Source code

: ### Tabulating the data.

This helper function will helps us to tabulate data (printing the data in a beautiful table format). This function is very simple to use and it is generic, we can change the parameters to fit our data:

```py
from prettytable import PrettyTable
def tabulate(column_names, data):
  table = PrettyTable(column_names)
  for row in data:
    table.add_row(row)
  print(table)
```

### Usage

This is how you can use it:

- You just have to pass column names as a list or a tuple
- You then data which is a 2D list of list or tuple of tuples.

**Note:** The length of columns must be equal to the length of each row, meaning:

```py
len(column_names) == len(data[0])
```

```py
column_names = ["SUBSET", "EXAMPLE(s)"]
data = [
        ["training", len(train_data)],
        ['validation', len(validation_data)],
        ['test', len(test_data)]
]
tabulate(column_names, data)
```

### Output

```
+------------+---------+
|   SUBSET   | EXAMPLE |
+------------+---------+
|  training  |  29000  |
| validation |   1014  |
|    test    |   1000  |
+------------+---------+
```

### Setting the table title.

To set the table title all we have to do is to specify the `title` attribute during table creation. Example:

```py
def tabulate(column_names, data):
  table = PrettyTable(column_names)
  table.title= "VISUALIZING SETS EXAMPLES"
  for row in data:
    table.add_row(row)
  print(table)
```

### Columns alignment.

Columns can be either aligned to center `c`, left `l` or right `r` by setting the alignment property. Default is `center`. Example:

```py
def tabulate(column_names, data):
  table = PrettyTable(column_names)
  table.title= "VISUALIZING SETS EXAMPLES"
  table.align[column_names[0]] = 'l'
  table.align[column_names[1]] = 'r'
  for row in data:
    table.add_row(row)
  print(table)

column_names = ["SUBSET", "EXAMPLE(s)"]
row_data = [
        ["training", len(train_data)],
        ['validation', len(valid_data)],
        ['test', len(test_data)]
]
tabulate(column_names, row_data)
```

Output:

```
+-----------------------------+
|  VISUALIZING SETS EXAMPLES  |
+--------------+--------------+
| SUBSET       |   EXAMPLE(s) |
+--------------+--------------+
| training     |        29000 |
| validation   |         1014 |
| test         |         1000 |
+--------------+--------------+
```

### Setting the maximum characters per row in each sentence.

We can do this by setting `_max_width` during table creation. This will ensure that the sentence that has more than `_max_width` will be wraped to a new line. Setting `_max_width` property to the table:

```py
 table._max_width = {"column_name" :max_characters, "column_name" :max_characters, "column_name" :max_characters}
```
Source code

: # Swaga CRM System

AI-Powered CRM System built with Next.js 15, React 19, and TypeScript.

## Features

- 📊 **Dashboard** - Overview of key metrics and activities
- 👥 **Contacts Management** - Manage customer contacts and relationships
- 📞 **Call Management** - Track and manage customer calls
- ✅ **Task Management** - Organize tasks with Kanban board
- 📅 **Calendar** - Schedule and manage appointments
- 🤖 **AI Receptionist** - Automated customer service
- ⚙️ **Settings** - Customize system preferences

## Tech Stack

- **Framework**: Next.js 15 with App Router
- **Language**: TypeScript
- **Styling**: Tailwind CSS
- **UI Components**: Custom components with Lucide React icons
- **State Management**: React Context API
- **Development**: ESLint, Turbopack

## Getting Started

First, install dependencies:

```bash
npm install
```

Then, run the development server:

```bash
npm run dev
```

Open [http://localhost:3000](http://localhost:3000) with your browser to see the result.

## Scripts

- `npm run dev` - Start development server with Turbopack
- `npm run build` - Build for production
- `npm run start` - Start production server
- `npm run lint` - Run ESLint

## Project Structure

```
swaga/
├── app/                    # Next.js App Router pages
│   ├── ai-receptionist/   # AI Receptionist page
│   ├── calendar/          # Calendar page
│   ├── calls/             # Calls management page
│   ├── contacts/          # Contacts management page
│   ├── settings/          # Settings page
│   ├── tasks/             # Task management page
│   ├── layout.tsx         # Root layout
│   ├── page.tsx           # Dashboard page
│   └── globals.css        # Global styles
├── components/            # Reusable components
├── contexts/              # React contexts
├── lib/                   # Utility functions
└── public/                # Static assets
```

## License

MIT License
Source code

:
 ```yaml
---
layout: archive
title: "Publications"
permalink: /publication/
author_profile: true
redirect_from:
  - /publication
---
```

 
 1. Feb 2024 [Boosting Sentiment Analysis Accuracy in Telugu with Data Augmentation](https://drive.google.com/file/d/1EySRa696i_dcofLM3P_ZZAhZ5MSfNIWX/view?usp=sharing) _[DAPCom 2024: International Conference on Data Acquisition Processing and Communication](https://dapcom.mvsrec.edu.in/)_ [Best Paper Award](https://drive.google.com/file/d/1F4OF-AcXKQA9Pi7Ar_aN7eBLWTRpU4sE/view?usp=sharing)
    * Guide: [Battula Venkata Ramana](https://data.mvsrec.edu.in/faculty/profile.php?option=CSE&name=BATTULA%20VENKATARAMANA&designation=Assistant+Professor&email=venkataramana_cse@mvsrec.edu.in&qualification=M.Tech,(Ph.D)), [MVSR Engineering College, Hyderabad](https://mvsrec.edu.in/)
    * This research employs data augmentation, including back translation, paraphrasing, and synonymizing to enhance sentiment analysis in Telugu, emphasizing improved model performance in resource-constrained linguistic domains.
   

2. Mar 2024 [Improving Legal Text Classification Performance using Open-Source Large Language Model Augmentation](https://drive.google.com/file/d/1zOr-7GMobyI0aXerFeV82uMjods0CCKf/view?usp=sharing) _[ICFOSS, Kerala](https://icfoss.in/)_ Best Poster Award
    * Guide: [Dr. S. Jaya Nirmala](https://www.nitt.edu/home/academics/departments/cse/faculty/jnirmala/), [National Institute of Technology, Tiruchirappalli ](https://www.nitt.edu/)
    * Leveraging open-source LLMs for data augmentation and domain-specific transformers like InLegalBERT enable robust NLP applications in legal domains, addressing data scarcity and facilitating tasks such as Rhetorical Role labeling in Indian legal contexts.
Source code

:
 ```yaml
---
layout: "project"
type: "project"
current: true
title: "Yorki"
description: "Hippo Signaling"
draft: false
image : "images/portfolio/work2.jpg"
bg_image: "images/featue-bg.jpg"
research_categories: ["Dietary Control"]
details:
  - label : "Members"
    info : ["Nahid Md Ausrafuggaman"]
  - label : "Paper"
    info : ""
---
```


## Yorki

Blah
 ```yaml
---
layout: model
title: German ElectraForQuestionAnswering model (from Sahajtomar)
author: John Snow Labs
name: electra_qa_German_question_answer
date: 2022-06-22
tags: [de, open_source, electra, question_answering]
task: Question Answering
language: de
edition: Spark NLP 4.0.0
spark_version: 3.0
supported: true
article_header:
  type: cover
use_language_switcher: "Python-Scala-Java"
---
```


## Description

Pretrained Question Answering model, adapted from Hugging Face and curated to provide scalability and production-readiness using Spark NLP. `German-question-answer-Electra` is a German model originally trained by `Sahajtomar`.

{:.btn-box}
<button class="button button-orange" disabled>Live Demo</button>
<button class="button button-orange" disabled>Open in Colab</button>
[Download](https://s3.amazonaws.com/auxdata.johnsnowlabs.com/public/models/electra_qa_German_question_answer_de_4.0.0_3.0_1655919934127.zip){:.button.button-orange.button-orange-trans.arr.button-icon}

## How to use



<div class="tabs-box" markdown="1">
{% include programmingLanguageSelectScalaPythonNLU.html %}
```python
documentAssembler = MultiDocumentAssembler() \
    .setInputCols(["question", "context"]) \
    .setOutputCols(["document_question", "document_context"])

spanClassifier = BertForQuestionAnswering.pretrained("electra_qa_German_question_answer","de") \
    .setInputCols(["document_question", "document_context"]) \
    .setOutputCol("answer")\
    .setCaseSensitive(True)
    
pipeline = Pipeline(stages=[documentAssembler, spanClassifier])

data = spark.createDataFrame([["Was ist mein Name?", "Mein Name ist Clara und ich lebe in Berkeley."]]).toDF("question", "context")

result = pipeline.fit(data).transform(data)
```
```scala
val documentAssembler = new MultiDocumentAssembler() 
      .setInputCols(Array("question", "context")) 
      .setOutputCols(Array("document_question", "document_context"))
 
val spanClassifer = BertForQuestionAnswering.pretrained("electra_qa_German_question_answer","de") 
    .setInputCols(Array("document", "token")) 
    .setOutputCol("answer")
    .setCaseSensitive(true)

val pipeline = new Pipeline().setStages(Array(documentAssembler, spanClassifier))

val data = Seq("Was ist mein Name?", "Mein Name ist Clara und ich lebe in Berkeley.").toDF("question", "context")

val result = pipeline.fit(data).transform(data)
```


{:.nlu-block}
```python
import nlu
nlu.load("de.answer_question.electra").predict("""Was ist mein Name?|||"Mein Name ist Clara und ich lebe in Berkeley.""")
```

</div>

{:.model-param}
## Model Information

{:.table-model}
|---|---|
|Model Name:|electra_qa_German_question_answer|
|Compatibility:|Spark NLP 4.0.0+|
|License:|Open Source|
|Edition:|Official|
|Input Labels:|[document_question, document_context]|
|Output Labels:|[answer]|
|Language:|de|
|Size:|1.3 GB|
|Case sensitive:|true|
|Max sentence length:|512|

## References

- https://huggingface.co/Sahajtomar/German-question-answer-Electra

# PROBLEM STATEMENT:
A single number is required: the count of lines in the material above that contain the word "Guide".

# ANSWER FOR THIS EXERCISE:
2